Awesome

Modeling Multimodal Aleatoric Uncertainty in Segmentation with Mixture of Stochastic Experts

This is the official code repository for Modeling Multimodal Aleatoric Uncertainty in Segmentation with Mixture of Stochastic Experts by Zhitong Gao, Yucong Chen, Chuyu Zhang, Xuming He (ICLR 2023).

Additional resources: OpenReview | Poster | Video Presentation
In a nutshell: We propose a novel mixture of stochastic experts (MoSE) model training with a Wasserstein-like loss, which produces an efficient two-level representation for the multi-modal aleatoric uncertainty in semantic segmentation.

avatar

1. Preparation

Dataset

We evaluate our method on two public benchmarks, including the LIDC-IDRI dataset and a synthetic multimodal version of the Cityscapes dataset. Follow the instructions below to access and preprocess the data.

LIDC-IDRI Dataset

Download the pre-processed 2D crops provided by Probabilistic-Unet-Pytorch in this link.
Process and organize the data directory by running data/preprocess/lidc_data_loader.py script. You may need to change the path 'data_root' to the directory where you save the downloaded data. Also, define the paths of the processed data. This will generate an HDF5 data package as well as a NumPy directory. Note that in our experiments, only the NumPy data directory is used. You can delete the others if you prefer.

Cityscapes Dataset

Download the images and original annotations from the official Cityscapes dataset.
Set the data directories in the data/preprocess/preprocessing_config.py file and run data/preprocess/preprocessing.py script to rescale the data to a resolution of 256 x 512 and save as numpy arrays.
Download the black-box predictions provided here as in CARSSS.
Lastly, set up the dataset by running the data/preprocess/cityscapes_data_loader.py script. This operation will split the dataset into training, validation, and test sets, construct multiple labels, and their corresponding probabilities. You may need to modify some data paths in the file to fit your specific situation.

Environment

Our code requires CUDA 10.1 and some other dependencies. We provide an easy way to set up the environment using conda.
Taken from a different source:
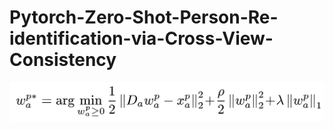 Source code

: # Pytorch-Zero-Shot-Person-Re-identification-via-Cross-View-Consistency


![eq2](https://github.com/ppriyank/Pytorch-Zero-Shot-Person-Re-identification-via-Cross-View-Consistency/blob/master/eq2.png)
# Create a new conda environment named 'MoSE'
conda env create -f env/environment.yaml

# Activate the environment
conda activate MoSE

2. Training the Model

After successfully preparing the datasets and setting up the environment, you are ready to train the model. The code allows you to run different experiments by using different experiment configuration files.
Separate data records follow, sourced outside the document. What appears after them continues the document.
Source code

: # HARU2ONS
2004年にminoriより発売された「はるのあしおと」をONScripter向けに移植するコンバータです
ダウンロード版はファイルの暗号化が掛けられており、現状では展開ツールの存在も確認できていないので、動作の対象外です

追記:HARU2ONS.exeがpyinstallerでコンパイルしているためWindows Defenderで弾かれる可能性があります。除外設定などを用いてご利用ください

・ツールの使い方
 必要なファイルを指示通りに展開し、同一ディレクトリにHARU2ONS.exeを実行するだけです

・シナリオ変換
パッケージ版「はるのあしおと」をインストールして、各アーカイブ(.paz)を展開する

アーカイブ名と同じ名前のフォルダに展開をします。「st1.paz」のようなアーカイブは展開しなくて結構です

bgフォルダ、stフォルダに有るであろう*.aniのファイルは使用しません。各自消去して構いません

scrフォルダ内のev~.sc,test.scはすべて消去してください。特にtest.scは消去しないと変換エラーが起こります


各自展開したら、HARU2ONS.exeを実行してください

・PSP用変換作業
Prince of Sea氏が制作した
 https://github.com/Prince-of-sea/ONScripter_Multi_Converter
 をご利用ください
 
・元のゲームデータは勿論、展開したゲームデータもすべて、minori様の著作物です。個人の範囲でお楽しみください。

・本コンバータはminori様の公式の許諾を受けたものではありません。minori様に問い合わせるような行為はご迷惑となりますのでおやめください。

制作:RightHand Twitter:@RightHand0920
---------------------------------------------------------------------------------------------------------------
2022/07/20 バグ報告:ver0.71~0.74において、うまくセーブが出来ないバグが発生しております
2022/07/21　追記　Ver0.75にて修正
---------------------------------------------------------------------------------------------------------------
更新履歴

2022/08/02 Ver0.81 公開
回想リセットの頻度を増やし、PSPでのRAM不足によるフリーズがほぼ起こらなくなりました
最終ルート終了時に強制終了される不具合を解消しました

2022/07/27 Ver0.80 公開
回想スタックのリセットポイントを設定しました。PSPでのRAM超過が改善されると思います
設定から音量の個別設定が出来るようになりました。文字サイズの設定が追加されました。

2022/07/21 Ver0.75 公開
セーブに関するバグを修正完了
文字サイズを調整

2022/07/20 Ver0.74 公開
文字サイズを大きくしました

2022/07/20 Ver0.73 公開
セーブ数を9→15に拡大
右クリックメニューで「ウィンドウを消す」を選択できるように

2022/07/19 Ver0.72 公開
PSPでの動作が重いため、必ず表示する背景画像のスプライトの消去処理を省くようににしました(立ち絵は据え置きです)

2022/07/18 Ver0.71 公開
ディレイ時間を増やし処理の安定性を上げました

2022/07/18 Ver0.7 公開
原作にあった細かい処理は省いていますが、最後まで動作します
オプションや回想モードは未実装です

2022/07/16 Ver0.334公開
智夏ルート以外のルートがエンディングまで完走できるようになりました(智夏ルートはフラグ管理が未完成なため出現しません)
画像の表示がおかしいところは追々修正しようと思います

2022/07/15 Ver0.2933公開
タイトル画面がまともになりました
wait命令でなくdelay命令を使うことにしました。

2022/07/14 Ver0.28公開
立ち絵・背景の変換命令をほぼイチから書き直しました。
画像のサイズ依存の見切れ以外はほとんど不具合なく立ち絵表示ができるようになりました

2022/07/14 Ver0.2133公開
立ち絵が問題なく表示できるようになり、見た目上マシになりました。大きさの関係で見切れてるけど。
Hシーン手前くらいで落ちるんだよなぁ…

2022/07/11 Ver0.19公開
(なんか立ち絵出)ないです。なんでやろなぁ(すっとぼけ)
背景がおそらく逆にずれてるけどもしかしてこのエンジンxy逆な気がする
Here is an example of using the 'experiments/lidc_proposed.py' file to train the model with the proposed configuration for the LIDC dataset. Make sure to set the dataset path in the experiment configuration file. The default dataset path is '../data/lidc_npy' and '../data/cityscape_npy_5'.

# Example command for running the model with different experiment configuration files
python main.py experiments/lidc_proposed.py

In the 'experiments/' directory, we provide three configuration files to reproduce the main results presented in our paper. In addition to 'lidc_proposed.py', we have 'lidc_proposed_1annot.py' for the LIDC dataset with one annotation per image and 'cityscapes_proposed.py' for the Cityscapes dataset.

Other Training Options

You can explore and modify the experiment configuration files to adapt the training settings according to your requirements. For example, you can change the UNet backbone and the number of filters to [32, 64, 128, 192] to reproduce a lighter model as mentioned in the paper. Additionally, you can set the use_bbpred option to False in cityscapes_proposed.py to run experiments without the black box predictions.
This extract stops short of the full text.